Because of a British judges comments on how to treat American revolutionaries , 330 U.S. Supreme Court decisions cited Lord Mansfields writings (“If you don’t kill them, they will kill you”). These same very comments set a precedent within not only the U.S. courts, but courts around the world. It was found to be most applicable to terrorist.
Born in 1705 and being of Scottish origin, William Murray’s family found disfavor in the eyes of the British crown because of their support of the Jacobite cause. Overcoming these obstacles he rose to become the Chief Justice of the Court of King’s Bench, First Earl of Mansfield, and one of King George III’s closest advisors. He left a noticeable mark not only on British jurisprudence, but the United States Laws also.
My thanks to Norman Posner, law professor emeritus at Brooklyn Law School; and the author of “Lord Mansfield: Justice in the Age of Reason”, and Broker-Dealer Law and Regulation, and International Securities regulation: London’s Big Bang and the European Securities
Market. He provided the initial information with which to motivate me in writing this article. He is also an ABA member of which I am one.
SCOTUS cases used Lord Mansfields decisions from the 1700’s to support their American legal principles (my reinterpretation to dole out justice to such groups as ISIS are in the sub portions)such as:
– A confession must be voluntary to be admissible as evidence
a) It can be involuntary based upon the circumstance and as a matter of public or private necessity
– Libel is not protected by the first amendment.
a) For judicial purposes the first amendment can be skirted when the need arises.
– Custody disputes are decided based upon the welfare of the child.
a) The welfare must always be a consideration based upon the circumstances.
– Electronic surveillance for domestic security purposes requires a warrant.
a) If there is no time to get a warrant in an emergency, a “floating warrant should be issued.
– Habeas corpus applies tp prisoners being held by the government even outside the geographical boundaries of the United States.
a) Based upon the country, an international Habeas Corpus precedent should be set.
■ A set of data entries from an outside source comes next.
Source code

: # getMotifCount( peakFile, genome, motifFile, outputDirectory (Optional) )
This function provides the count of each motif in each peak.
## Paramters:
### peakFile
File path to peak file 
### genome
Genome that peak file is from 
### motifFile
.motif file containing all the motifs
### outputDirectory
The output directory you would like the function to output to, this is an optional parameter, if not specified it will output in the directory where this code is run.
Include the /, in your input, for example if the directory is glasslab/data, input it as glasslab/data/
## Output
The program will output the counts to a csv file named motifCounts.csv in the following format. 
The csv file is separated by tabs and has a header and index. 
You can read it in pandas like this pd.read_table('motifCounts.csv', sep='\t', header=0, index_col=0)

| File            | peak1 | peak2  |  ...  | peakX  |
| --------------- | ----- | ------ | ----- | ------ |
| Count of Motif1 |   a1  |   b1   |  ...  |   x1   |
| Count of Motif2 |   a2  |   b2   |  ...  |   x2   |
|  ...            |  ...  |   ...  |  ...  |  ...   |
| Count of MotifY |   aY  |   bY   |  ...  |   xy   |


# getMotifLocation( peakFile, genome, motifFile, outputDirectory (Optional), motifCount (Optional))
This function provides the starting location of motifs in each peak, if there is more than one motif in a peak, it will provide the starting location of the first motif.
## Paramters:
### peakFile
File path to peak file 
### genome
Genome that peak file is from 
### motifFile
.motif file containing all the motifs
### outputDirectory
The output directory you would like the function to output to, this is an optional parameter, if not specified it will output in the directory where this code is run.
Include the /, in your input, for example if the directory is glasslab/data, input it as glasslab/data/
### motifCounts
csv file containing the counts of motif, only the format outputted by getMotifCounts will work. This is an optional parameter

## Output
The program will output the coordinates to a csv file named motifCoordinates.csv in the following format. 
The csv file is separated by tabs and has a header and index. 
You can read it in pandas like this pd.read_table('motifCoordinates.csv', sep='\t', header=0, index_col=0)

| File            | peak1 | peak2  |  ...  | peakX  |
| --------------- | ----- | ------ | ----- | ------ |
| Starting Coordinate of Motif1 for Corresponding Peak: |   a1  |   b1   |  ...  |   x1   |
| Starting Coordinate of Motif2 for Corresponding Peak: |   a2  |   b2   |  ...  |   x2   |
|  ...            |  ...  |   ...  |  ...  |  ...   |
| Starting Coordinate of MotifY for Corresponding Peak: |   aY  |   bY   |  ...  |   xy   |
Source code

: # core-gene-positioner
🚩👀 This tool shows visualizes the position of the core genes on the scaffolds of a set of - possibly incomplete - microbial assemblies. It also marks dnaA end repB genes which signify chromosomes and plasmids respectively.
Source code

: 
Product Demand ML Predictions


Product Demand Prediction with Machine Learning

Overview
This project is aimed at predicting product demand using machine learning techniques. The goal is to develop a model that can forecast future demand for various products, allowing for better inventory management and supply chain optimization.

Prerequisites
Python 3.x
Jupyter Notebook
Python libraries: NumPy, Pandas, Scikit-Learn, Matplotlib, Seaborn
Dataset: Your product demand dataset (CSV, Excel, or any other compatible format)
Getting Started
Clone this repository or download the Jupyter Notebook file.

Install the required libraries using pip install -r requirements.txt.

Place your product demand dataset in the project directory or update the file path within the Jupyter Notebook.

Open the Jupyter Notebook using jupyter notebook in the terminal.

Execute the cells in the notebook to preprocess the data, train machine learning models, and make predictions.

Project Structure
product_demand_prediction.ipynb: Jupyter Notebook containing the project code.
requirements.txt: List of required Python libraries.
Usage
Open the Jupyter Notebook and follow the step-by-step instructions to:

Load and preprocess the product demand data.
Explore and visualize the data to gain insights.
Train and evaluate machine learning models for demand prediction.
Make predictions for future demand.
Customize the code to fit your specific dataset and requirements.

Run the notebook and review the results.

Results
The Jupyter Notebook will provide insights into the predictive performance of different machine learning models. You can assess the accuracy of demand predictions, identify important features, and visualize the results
Even though his radical theories were at times in contrast to the British court system, he had no love for the American revolutionary movement. Because of comments made by him, he was brought to the attention of Thomas Jefferson who declared, “I hold it essential,
in America, to forbid that any English decision which has happened since the accession of Lord Mansfield to the bench [in 1756], should ever be cited in court; though there have come many good ones from him, yet there is so much sly poison instilled into a great part of them, that it is better to proscribe the whole.”
Despite and other leaders of his day his legacy endured, and his reputation in the United States increased. Lord Mansfield declared slavery illegal in England, Wales, and Ireland. Not applying to the remaining colonies, they had to wait Parliament in 1833. He will be indirectly credited with helping to engineer the underground railroad to Canada.
My commentary is this; 1) a special court should be set up made up of Legal personnel (judges, prosecutor, defense attorneys, etc.), willing to travel where ever ISIS shows itself, 2) a special constitutional amendment attached to the international laws regarding terrorism should be drafted, 3) a moot court should be set up to give the teams practice on how to work through the trials, and 4) by combining the Patriot Act, SCOTUS rulings on Terrorism, Lord Mansfield’s decisions, we would prevent the loopholes that lawyers representing ISIS can come up with to defend their clients in an international court setting.